Content starts

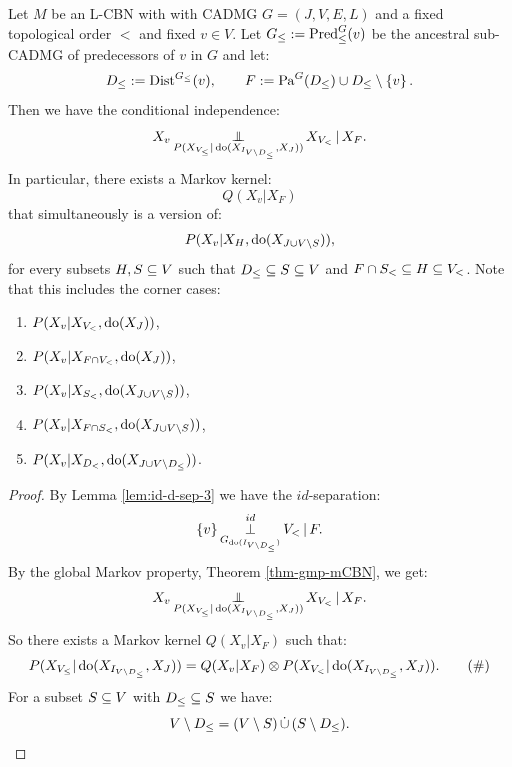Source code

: \begin{Lem}
    \label{lem:int-dist-per-node}
    Let $M$ be an L-CBN with with \observational CADMG $G=(J,V,E,L)$ and a fixed topological order $<$ and fixed $v \in V$.
    Let $G_\le:=\Pred^G_\le(v)$ be the ancestral sub-CADMG of predecessors of $v$ in $G$ and let:
    \[ D_\le := \Dist^{G_\le}(v), \qquad F:= \Pa^G(D_\le) \cup D_\le \sm \lC v \rC. \]
   Then we have the conditional independence:
   \[ X_v \Indep_{P(X_{V_\le}|\doit(X_{I_{V\sm D_\le}},X_J))}  X_{V_<} \given X_F.\]
   In particular, there exists a Markov kernel:
   \[ Q(X_v|X_F) \] 
   that simultaneously is a version of:
   \begin{align*} 
       P(X_v|X_H,\doit(X_{J \cup V\sm S})), 
    \end{align*}
   for every subsets $H,S \ins V$ such that $D_\le \ins S \ins V$ and $F \cap S_< \ins  H \ins V_<$.
  Note that this includes the corner cases: 
  \begin{enumerate}
      \item $P(X_v|X_{V_<},\doit(X_J))$,
      \item $P(X_v|X_{F\cap V_<},\doit(X_J))$,
      \item $P(X_v|X_{S_<},\doit(X_{J \cup V\sm S}))$,
      \item $P(X_v|X_{F \cap S_<},\doit(X_{J \cup V\sm S}))$,
      \item $P(X_v|X_{D_<},\doit(X_{J \cup V\sm D_\le}))$.
  \end{enumerate}
 \begin{proof}
        By Lemma \ref{lem:id-d-sep-3} we have the $id$-separation:
   \[ \lC v \rC \idPerp_{G_{\doit(I_{V\sm D_\le})}} V_< \given F.  \]
   By the global Markov property, Theorem \ref{thm-gmp-mCBN}, we get: 
   \[ X_v \Indep_{P(X_{V_\le}|\doit(X_{I_{V\sm D_\le}},X_J))}  X_{V_<} \given X_F.\]
   So there exists a Markov kernel $Q(X_v|X_F)$ such that:
   \begin{align*}  P(X_{V_\le}|\doit(X_{I_{V\sm D_\le}},X_J)) = Q(X_v|X_F) \otimes P(X_{V_<}|\doit(X_{I_{V\sm D_\le}},X_J)). 
       \label{eq:q-mk-1}\tag{\#}
   \end{align*}
   For a subset $S \ins V$ with $D_\le \ins S$ we have: 
       \[ V\sm D_\le = (V\sm S) \dcup (S\sm D_\le). \] 

\end{proof}
\end{Lem}
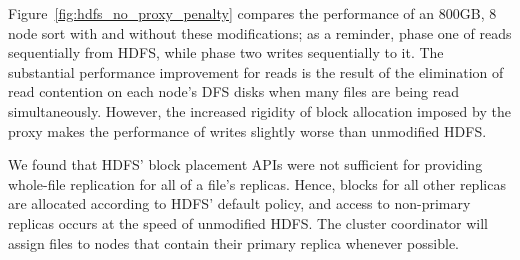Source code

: Figure~\ref{fig:hdfs_no_proxy_penalty} compares the performance of an 800GB, 8
node sort with and without these modifications; as a reminder, phase one of
\themis reads sequentially from HDFS, while phase two writes sequentially to
it. The substantial performance improvement for reads is the result of the
elimination of read contention on each node's DFS disks when many files are
being read simultaneously. However, the increased rigidity of block allocation
imposed by the proxy makes the performance of writes slightly worse than
unmodified HDFS.

We found that HDFS' block placement APIs were not sufficient for providing
whole-file replication for all of a file's replicas. Hence, blocks for all
other replicas are allocated according to HDFS' default policy, and access to
non-primary replicas occurs at the speed of unmodified HDFS. The cluster
coordinator will assign files to nodes that contain their primary replica
whenever possible.
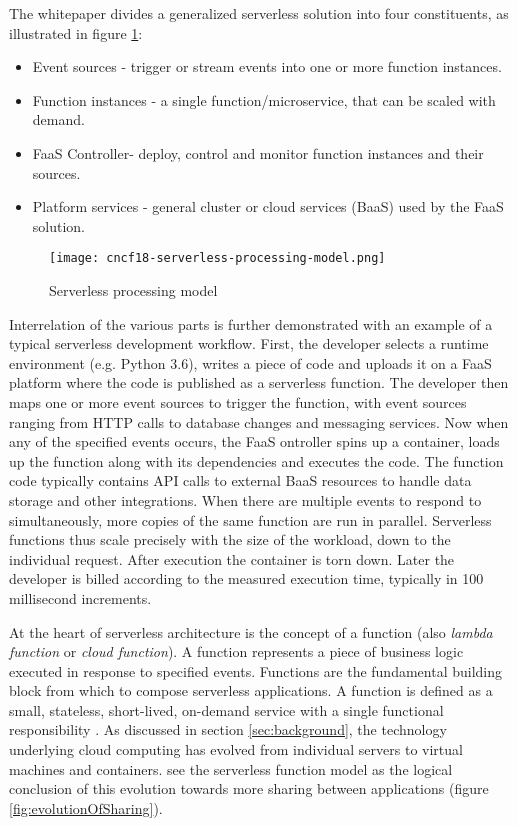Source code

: The \textcite{cncf18serverlessWG} whitepaper divides a generalized serverless solution into four constituents, as illustrated in figure \ref{fig:processingModel}:

\begin{itemize}
  \item Event sources - trigger or stream events into one or more function instances.
  \item Function instances - a single function/microservice, that can be scaled with demand.
  \item FaaS Controller- deploy, control and monitor function instances and their sources.
  \item Platform services - general cluster or cloud services (BaaS) used by the FaaS solution.
\end{itemize}

\begin{figure}[h]
  \centering
  \texttt{[image: cncf18-serverless-processing-model.png]}
  \caption{Serverless processing model \parencite{cncf18serverlessWG}}
  \label{fig:processingModel}
\end{figure}

Interrelation of the various parts is further demonstrated with an example of a typical serverless development workflow. First, the developer selects a runtime environment (e.g. Python 3.6), writes a piece of code and uploads it on a FaaS platform where the code is published as a serverless function. The developer then maps one or more event sources to trigger the function, with event sources ranging from HTTP calls to database changes and messaging services. Now when any of the specified events occurs, the FaaS ontroller spins up a container, loads up the function along with its dependencies and executes the code. The function code typically contains API calls to external BaaS resources to handle data storage and other integrations. When there are multiple events to respond to simultaneously, more copies of the same function are run in parallel. Serverless functions thus scale precisely with the size of the workload, down to the individual request. After execution the container is torn down. Later the developer is billed according to the measured execution time, typically in 100 millisecond increments. \parencite{awslambda0218}

At the heart of serverless architecture is the concept of a function (also \textit{lambda function} or \textit{cloud function}). A function represents a piece of business logic executed in response to specified events. Functions are the fundamental building block from which to compose serverless applications. A function is defined as a small, stateless, short-lived, on-demand service with a single functional responsibility \parencite{van2017spec}. As discussed in section \ref{sec:background}, the technology underlying cloud computing has evolved from individual servers to virtual machines and containers. \textcite{hendrickson16openlambda} see the serverless function model as the logical conclusion of this evolution towards more sharing between applications (figure \ref{fig:evolutionOfSharing}).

Content ends

→ WORK REQUEST
Scan the material above for the word "kernel", and copy every line in which it is found.

→ ANSWER TO THIS TASK
   In particular, there exists a Markov kernel:
   So there exists a Markov kernel $Q(X_v|X_F)$ such that:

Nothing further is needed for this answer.